- PROBLEM TO SOLVE
Scan the data below and copy each line where "ReferenceArrayField" occurs.
--- DATA TO PROCESS Enclosed Below ---
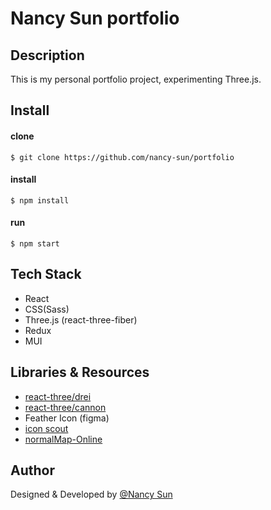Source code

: # Nancy Sun portfolio

## Description
This is my personal portfolio project, experimenting Three.js. 

## Install  
#### clone
``` $ git clone https://github.com/nancy-sun/portfolio ```
#### install
```$ npm install```

#### run
```$ npm start```

## Tech Stack
- React
- CSS(Sass)
- Three.js (react-three-fiber)
- Redux
- MUI

## Libraries & Resources  
- [react-three/drei](https://github.com/pmndrs/drei)
- [react-three/cannon](https://www.npmjs.com/package/@react-three/cannon)
- Feather Icon (figma)
- [icon scout](https://iconscout.com/)
- [normalMap-Online](https://cpetry.github.io/NormalMap-Online/)
  
## Author  
Designed & Developed by [@Nancy Sun](https://github.com/nancy-sun)
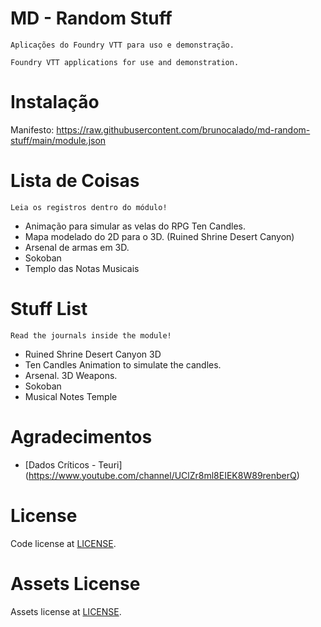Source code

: # MD - Random Stuff

```
Aplicações do Foundry VTT para uso e demonstração.
```

```
Foundry VTT applications for use and demonstration.
```

# Instalação
Manifesto:  https://raw.githubusercontent.com/brunocalado/md-random-stuff/main/module.json

# Lista de Coisas
`Leia os registros dentro do módulo!`

- Animação para simular as velas do RPG Ten Candles.
- Mapa modelado do 2D para o 3D. (Ruined Shrine Desert Canyon)
- Arsenal de armas em 3D.
- Sokoban
- Templo das Notas Musicais

# Stuff List
`Read the journals inside the module!`

- Ruined Shrine Desert Canyon 3D
- Ten Candles Animation to simulate the candles.
- Arsenal. 3D Weapons.
- Sokoban
- Musical Notes Temple


# Agradecimentos

- [Dados Críticos - Teuri] (https://www.youtube.com/channel/UClZr8ml8EIEK8W89renberQ)

# License
Code license at [LICENSE](LICENSE).

# Assets License
Assets license at [LICENSE](LICENSE_ASSETS.md). 
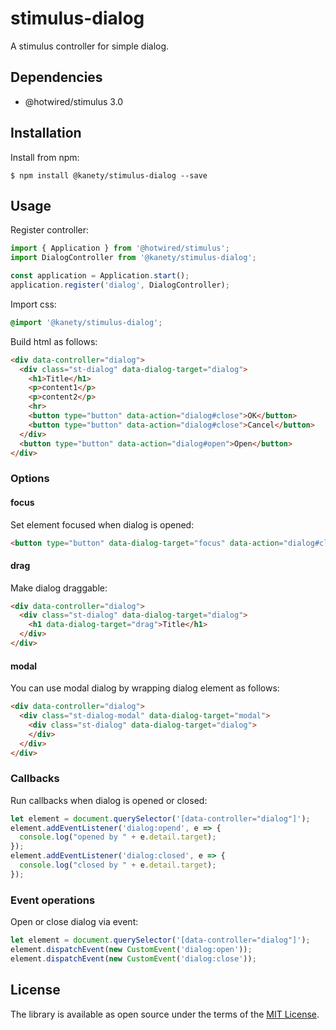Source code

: # stimulus-dialog

A stimulus controller for simple dialog.

## Dependencies

* @hotwired/stimulus 3.0

## Installation

Install from npm:

    $ npm install @kanety/stimulus-dialog --save

## Usage

Register controller:

```javascript
import { Application } from '@hotwired/stimulus';
import DialogController from '@kanety/stimulus-dialog';

const application = Application.start();
application.register('dialog', DialogController);
```

Import css:

```css
@import '@kanety/stimulus-dialog';
```

Build html as follows:

```html
<div data-controller="dialog">
  <div class="st-dialog" data-dialog-target="dialog">
    <h1>Title</h1>
    <p>content1</p>
    <p>content2</p>
    <hr>
    <button type="button" data-action="dialog#close">OK</button>
    <button type="button" data-action="dialog#close">Cancel</button>
  </div>
  <button type="button" data-action="dialog#open">Open</button>
</div>
```

### Options

#### focus

Set element focused when dialog is opened:

```html
<button type="button" data-dialog-target="focus" data-action="dialog#close">OK</button>
```

#### drag

Make dialog draggable:

```html
<div data-controller="dialog">
  <div class="st-dialog" data-dialog-target="dialog">
    <h1 data-dialog-target="drag">Title</h1>
  </div>
</div>
```

#### modal

You can use modal dialog by wrapping dialog element as follows:

```html
<div data-controller="dialog">
  <div class="st-dialog-modal" data-dialog-target="modal">
    <div class="st-dialog" data-dialog-target="dialog">
    </div>
  </div>
</div>
```

### Callbacks

Run callbacks when dialog is opened or closed:

```javascript
let element = document.querySelector('[data-controller="dialog"]');
element.addEventListener('dialog:opend', e => {
  console.log("opened by " + e.detail.target);
});
element.addEventListener('dialog:closed', e => {
  console.log("closed by " + e.detail.target);
});
```

### Event operations

Open or close dialog via event:

```javascript
let element = document.querySelector('[data-controller="dialog"]');
element.dispatchEvent(new CustomEvent('dialog:open'));
element.dispatchEvent(new CustomEvent('dialog:close'));
```

## License

The library is available as open source under the terms of the [MIT License](http://opensource.org/licenses/MIT).
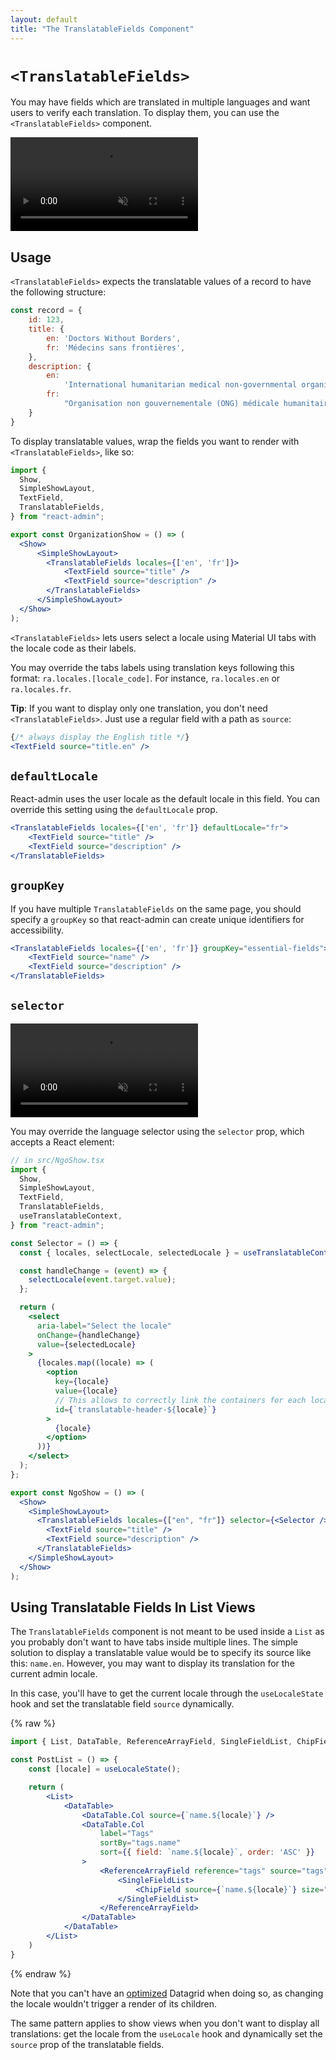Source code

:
 ```yaml
---
layout: default
title: "The TranslatableFields Component"
---
```


# `<TranslatableFields>`

You may have fields which are translated in multiple languages and want users to verify each translation. To display them, you can use the `<TranslatableFields>` component.

<video controls autoplay playsinline muted loop>
  <source src="./img/translatable-fields-basic.webm" type="video/webm" />
  <source src="./img/translatable-fields-basic.webm" type="video/mp4" />
  Your browser does not support the video tag.
</video>

## Usage

`<TranslatableFields>` expects the translatable values of a record to have the following structure:

```js
const record = {
    id: 123,
    title: {
        en: 'Doctors Without Borders',
        fr: 'Médecins sans frontières',
    },
    description: {
        en:
            'International humanitarian medical non-governmental organisation of French origin',
        fr:
            "Organisation non gouvernementale (ONG) médicale humanitaire internationale d'origine française fondée en 1971 à Paris",
    }
}
```

To display translatable values, wrap the fields you want to render with `<TranslatableFields>`, like so:

```jsx
import {
  Show,
  SimpleShowLayout,
  TextField,
  TranslatableFields,
} from "react-admin";

export const OrganizationShow = () => (
  <Show>
      <SimpleShowLayout>
        <TranslatableFields locales={['en', 'fr']}>
            <TextField source="title" />
            <TextField source="description" />
        </TranslatableFields>
      </SimpleShowLayout>
  </Show>
);
```

`<TranslatableFields>` lets users select a locale using Material UI tabs with the locale code as their labels.

You may override the tabs labels using translation keys following this format: `ra.locales.[locale_code]`. For instance, `ra.locales.en` or `ra.locales.fr`.

**Tip**: If you want to display only one translation, you don't need `<TranslatableFields>`. Just use a regular field with a path as `source`:

```jsx
{/* always display the English title */}
<TextField source="title.en" />
```

## `defaultLocale`

React-admin uses the user locale as the default locale in this field. You can override this setting using the `defaultLocale` prop.

```jsx
<TranslatableFields locales={['en', 'fr']} defaultLocale="fr">
    <TextField source="title" />
    <TextField source="description" />
</TranslatableFields>
```

## `groupKey`

If you have multiple `TranslatableFields` on the same page, you should specify a `groupKey` so that react-admin can create unique identifiers for accessibility.

```jsx
<TranslatableFields locales={['en', 'fr']} groupKey="essential-fields">
    <TextField source="name" />
    <TextField source="description" />
</TranslatableFields>
```

## `selector`

<video controls autoplay playsinline muted loop>
  <source src="./img/translatable-fields-with-custom-selector.webm" type="video/webm" />
  <source src="./img/translatable-fields-with-custom-selector.webm" type="video/mp4" />
  Your browser does not support the video tag.
</video>

You may override the language selector using the `selector` prop, which accepts a React element:

```jsx
// in src/NgoShow.tsx
import {
  Show,
  SimpleShowLayout,
  TextField,
  TranslatableFields,
  useTranslatableContext,
} from "react-admin";

const Selector = () => {
  const { locales, selectLocale, selectedLocale } = useTranslatableContext();

  const handleChange = (event) => {
    selectLocale(event.target.value);
  };

  return (
    <select
      aria-label="Select the locale"
      onChange={handleChange}
      value={selectedLocale}
    >
      {locales.map((locale) => (
        <option
          key={locale}
          value={locale}
          // This allows to correctly link the containers for each locale to their labels
          id={`translatable-header-${locale}`}
        >
          {locale}
        </option>
      ))}
    </select>
  );
};

export const NgoShow = () => (
  <Show>
    <SimpleShowLayout>
      <TranslatableFields locales={["en", "fr"]} selector={<Selector />}>
        <TextField source="title" />
        <TextField source="description" />
      </TranslatableFields>
    </SimpleShowLayout>
  </Show>
);
```

## Using Translatable Fields In List Views

The `TranslatableFields` component is not meant to be used inside a `List` as you probably don't want to have tabs inside multiple lines. The simple solution to display a translatable value would be to specify its source like this: `name.en`. However, you may want to display its translation for the current admin locale.

In this case, you'll have to get the current locale through the `useLocaleState` hook and set the translatable field `source` dynamically.

{% raw %}
```jsx
import { List, DataTable, ReferenceArrayField, SingleFieldList, ChipField, useLocaleState } from 'react-admin';

const PostList = () => {
    const [locale] = useLocaleState();

    return (
        <List>
            <DataTable>
                <DataTable.Col source={`name.${locale}`} />
                <DataTable.Col 
                    label="Tags"
                    sortBy="tags.name"
                    sort={{ field: `name.${locale}`, order: 'ASC' }}
                >
                    <ReferenceArrayField reference="tags" source="tags">
                        <SingleFieldList>
                            <ChipField source={`name.${locale}`} size="small" />
                        </SingleFieldList>
                    </ReferenceArrayField>
                </DataTable>
            </DataTable>
        </List>
    )
}
```
{% endraw %}

Note that you can't have an [optimized](./Datagrid.md#optimized) Datagrid when doing so, as changing the locale wouldn't trigger a render of its children.

The same pattern applies to show views when you don't want to display all translations: get the locale from the `useLocale` hook and dynamically set the `source` prop of the translatable fields.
--- End of Enclosed DATA TO PROCESS ---
- WRITTEN ANSWER
import { List, DataTable, ReferenceArrayField, SingleFieldList, ChipField, useLocaleState } from 'react-admin';
                    <ReferenceArrayField reference="tags" source="tags">
                    </ReferenceArrayField>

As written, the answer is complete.